What you are asked to do: Across the records that follow, determine how many lines contain "textbf" and give only the resulting number.

Extracted data:
........

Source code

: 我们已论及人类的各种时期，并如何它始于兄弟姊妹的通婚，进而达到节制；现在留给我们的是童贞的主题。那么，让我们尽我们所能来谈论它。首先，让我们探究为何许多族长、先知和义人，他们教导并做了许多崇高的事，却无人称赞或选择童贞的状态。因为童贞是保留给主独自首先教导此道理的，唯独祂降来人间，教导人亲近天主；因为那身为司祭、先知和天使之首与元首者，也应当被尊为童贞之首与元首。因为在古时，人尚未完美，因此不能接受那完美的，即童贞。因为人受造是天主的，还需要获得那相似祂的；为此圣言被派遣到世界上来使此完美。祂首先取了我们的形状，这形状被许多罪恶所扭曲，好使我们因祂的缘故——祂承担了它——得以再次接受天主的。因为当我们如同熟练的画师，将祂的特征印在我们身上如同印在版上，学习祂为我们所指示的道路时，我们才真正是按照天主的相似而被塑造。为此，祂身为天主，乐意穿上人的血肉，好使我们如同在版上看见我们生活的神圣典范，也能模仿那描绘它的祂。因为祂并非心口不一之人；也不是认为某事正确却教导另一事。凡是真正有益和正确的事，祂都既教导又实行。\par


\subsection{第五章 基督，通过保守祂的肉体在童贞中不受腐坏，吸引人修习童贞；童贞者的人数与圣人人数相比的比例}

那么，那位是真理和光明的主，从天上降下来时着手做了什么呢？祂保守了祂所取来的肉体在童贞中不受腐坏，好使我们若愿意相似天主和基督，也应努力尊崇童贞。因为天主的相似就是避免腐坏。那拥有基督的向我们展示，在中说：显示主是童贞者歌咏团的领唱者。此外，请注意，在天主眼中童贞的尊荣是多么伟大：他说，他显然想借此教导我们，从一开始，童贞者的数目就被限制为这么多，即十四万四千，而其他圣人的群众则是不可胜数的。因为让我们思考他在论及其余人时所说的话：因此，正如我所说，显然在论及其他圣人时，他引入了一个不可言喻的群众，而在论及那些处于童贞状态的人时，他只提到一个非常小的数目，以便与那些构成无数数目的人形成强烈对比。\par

........

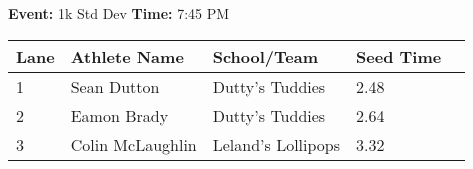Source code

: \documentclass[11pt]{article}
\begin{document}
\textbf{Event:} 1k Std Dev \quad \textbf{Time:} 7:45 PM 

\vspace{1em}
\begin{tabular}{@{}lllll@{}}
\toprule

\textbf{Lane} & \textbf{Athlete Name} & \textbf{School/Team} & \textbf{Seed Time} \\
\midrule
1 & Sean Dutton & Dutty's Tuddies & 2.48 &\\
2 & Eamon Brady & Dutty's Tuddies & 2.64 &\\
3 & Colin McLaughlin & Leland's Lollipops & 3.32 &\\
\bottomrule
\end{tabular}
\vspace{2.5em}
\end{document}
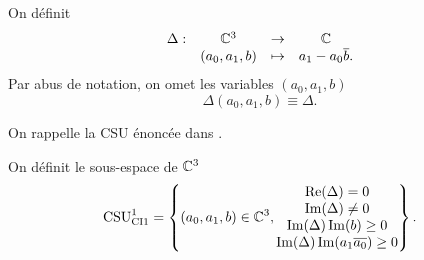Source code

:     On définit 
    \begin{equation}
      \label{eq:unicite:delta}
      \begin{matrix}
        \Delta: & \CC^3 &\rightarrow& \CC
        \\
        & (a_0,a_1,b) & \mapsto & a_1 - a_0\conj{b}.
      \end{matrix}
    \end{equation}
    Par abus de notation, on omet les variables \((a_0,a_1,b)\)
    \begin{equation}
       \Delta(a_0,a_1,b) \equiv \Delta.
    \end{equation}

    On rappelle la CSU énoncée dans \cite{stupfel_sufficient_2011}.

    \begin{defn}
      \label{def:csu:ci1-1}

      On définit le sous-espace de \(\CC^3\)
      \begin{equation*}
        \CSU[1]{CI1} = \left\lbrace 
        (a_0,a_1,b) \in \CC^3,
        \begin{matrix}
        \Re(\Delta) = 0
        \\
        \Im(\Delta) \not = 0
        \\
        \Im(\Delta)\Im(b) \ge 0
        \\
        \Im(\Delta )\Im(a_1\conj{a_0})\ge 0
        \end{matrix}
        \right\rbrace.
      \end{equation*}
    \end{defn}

........

Exercise output: 2